Wednesday, February 2, 2011

[ZESTCaste] Indian society can barely stand equality

http://www.telegraphindia.com/1110201/jsp/opinion/story_13507439.jsp

A DIFFERENT POLITICS
- Indian society can barely stand equality
Anuradha Roy

The Swedish writer, Henning Mankell, was in Delhi this January, doing
what he does very well, telling stories. One of the stories he told
was of a morning years ago, during the civil war in Mozambique, when
he was walking on a dirt path in the hinterland. Everything there had
been burnt and destroyed in the fighting and, as he walked through
that scorched wasteland, he saw a man approach from the other side.
The man was starvation-thin.

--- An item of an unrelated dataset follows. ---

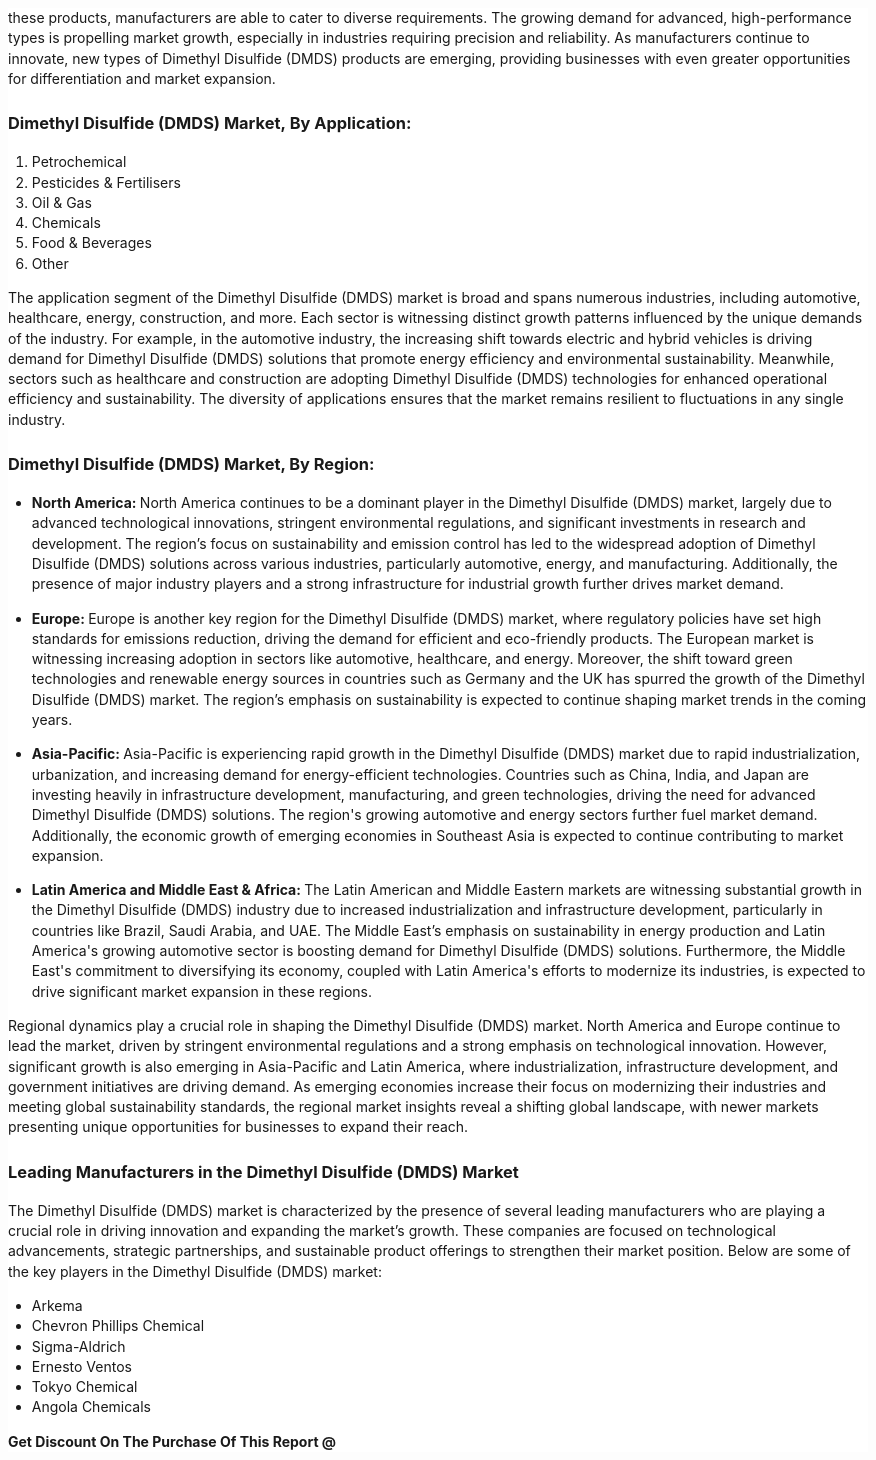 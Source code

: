these products, manufacturers are able to cater to diverse requirements. The growing demand for advanced, high-performance types is propelling market growth, especially in industries requiring precision and reliability. As manufacturers continue to innovate, new types of Dimethyl Disulfide (DMDS) products are emerging, providing businesses with even greater opportunities for differentiation and market expansion.</p><h3>Dimethyl Disulfide (DMDS) Market,&nbsp;By Application:</h3><ol><li>Petrochemical<li> Pesticides & Fertilisers<li> Oil & Gas<li> Chemicals<li> Food & Beverages<li> Other</li></ol><p>The application segment of the Dimethyl Disulfide (DMDS) market is broad and spans numerous industries, including automotive, healthcare, energy, construction, and more. Each sector is witnessing distinct growth patterns influenced by the unique demands of the industry. For example, in the automotive industry, the increasing shift towards electric and hybrid vehicles is driving demand for Dimethyl Disulfide (DMDS) solutions that promote energy efficiency and environmental sustainability. Meanwhile, sectors such as healthcare and construction are adopting Dimethyl Disulfide (DMDS) technologies for enhanced operational efficiency and sustainability. The diversity of applications ensures that the market remains resilient to fluctuations in any single industry.</p><h3>Dimethyl Disulfide (DMDS) Market, By Region:</h3><ul><li><p><strong>North America:&nbsp;</strong>North America continues to be a dominant player in the Dimethyl Disulfide (DMDS) market, largely due to advanced technological innovations, stringent environmental regulations, and significant investments in research and development. The region&rsquo;s focus on sustainability and emission control has led to the widespread adoption of Dimethyl Disulfide (DMDS) solutions across various industries, particularly automotive, energy, and manufacturing. Additionally, the presence of major industry players and a strong infrastructure for industrial growth further drives market demand.</p></li><li><p><strong><strong>Europe:&nbsp;</strong></strong>Europe is another key region for the Dimethyl Disulfide (DMDS) market, where regulatory policies have set high standards for emissions reduction, driving the demand for efficient and eco-friendly products. The European market is witnessing increasing adoption in sectors like automotive, healthcare, and energy. Moreover, the shift toward green technologies and renewable energy sources in countries such as Germany and the UK has spurred the growth of the Dimethyl Disulfide (DMDS) market. The region&rsquo;s emphasis on sustainability is expected to continue shaping market trends in the coming years.</p></li><li><p><strong><strong>Asia-Pacific:&nbsp;</strong></strong>Asia-Pacific is experiencing rapid growth in the Dimethyl Disulfide (DMDS) market due to rapid industrialization, urbanization, and increasing demand for energy-efficient technologies. Countries such as China, India, and Japan are investing heavily in infrastructure development, manufacturing, and green technologies, driving the need for advanced Dimethyl Disulfide (DMDS) solutions. The region's growing automotive and energy sectors further fuel market demand. Additionally, the economic growth of emerging economies in Southeast Asia is expected to continue contributing to market expansion.</p></li><li><p><strong><strong>Latin America and Middle East &amp; Africa:&nbsp;</strong></strong>The Latin American and Middle Eastern markets are witnessing substantial growth in the Dimethyl Disulfide (DMDS) industry due to increased industrialization and infrastructure development, particularly in countries like Brazil, Saudi Arabia, and UAE. The Middle East&rsquo;s emphasis on sustainability in energy production and Latin America's growing automotive sector is boosting demand for Dimethyl Disulfide (DMDS) solutions. Furthermore, the Middle East's commitment to diversifying its economy, coupled with Latin America's efforts to modernize its industries, is expected to drive significant market expansion in these regions.</p></li></ul><p>Regional dynamics play a crucial role in shaping the Dimethyl Disulfide (DMDS) market. North America and Europe continue to lead the market, driven by stringent environmental regulations and a strong emphasis on technological innovation. However, significant growth is also emerging in Asia-Pacific and Latin America, where industrialization, infrastructure development, and government initiatives are driving demand. As emerging economies increase their focus on modernizing their industries and meeting global sustainability standards, the regional market insights reveal a shifting global landscape, with newer markets presenting unique opportunities for businesses to expand their reach.</p><h3><strong>Leading Manufacturers in the Dimethyl Disulfide (DMDS) Market</strong></h3><p>The Dimethyl Disulfide (DMDS) market is characterized by the presence of several leading manufacturers who are playing a crucial role in driving innovation and expanding the market&rsquo;s growth. These companies are focused on technological advancements, strategic partnerships, and sustainable product offerings to strengthen their market position. Below are some of the key players in the Dimethyl Disulfide (DMDS) market:</p></div><div class="article-main__content" data-test-id="publishing-text-block"><ul><li><span class="">Arkema<li> Chevron Phillips Chemical<li> Sigma-Aldrich<li> Ernesto Ventos<li> Tokyo Chemical<li> Angola Chemicals</span></li></ul></div><div class="article-main__content" data-test-id="publishing-text-block"><p><span class="font-[700]"><strong>Get Discount On The Purchase Of This Report @</strong>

Most poverty-stricken people Mankell had
seen were unshod and in rags, yet this man was wearing shoes.

It was only when the man came much closer that the writer realized
those were not shoes at all. The man was barefoot. To conceal his
wretchedness he had painted the shape of shoes onto his feet.

Writers write the stories they want to read, said Mankell, and he is
one with all writers in this. At the same time, whatever he is writing
— theatre or fiction — the singular image inspiring him on is those
painted shoes, the human need for dignity in the worst deprivation.

Writers who situate their work in war zones like 9/11 or the Holocaust
are revered as "political". Mankell writes crime fiction and his
novels are not concerned with apocalyptic, epochal violence. Because
people think in genres, he is not generally seen as a political
writer. But his books are deeply concerned with the role of society in
crime, about the violence people do to each other, the violence in the
home, the violence caused by bigotry or poverty. Others who write of
the violence of the everyday — the small, individual acts that corrode
our daily lives — are also seen as unpolitical; quiet, domestic,
feminine, and Jane Austenish are the usual labels with which to pat
down writings on the subdued savagery of mundane experience.

Best known as the writer of the Kurt Wallander series of Swedish
detective novels that are translated into 32 languages and sell
millions, Mankell could live on an island of his own. Instead, he
gives away half his income to charitable causes and spends half of
each year in Maputo, Mozambique, where he is artistic director of the
Teatro Avenida. His theatre, like his life, is immersed in social and
political issues; he was recently part of the Gaza flotilla attacked
by the Israeli army.

In my small Uttarakhand town there are also, surprisingly, several
Scandinavians — not of Mankell's eloquence or fame, but equally at
home in an alien culture. It began with one couple, who came many
years ago to set up a trekking company. (I will call them Eva and
Tor.) Now there are several from Norway and Denmark too.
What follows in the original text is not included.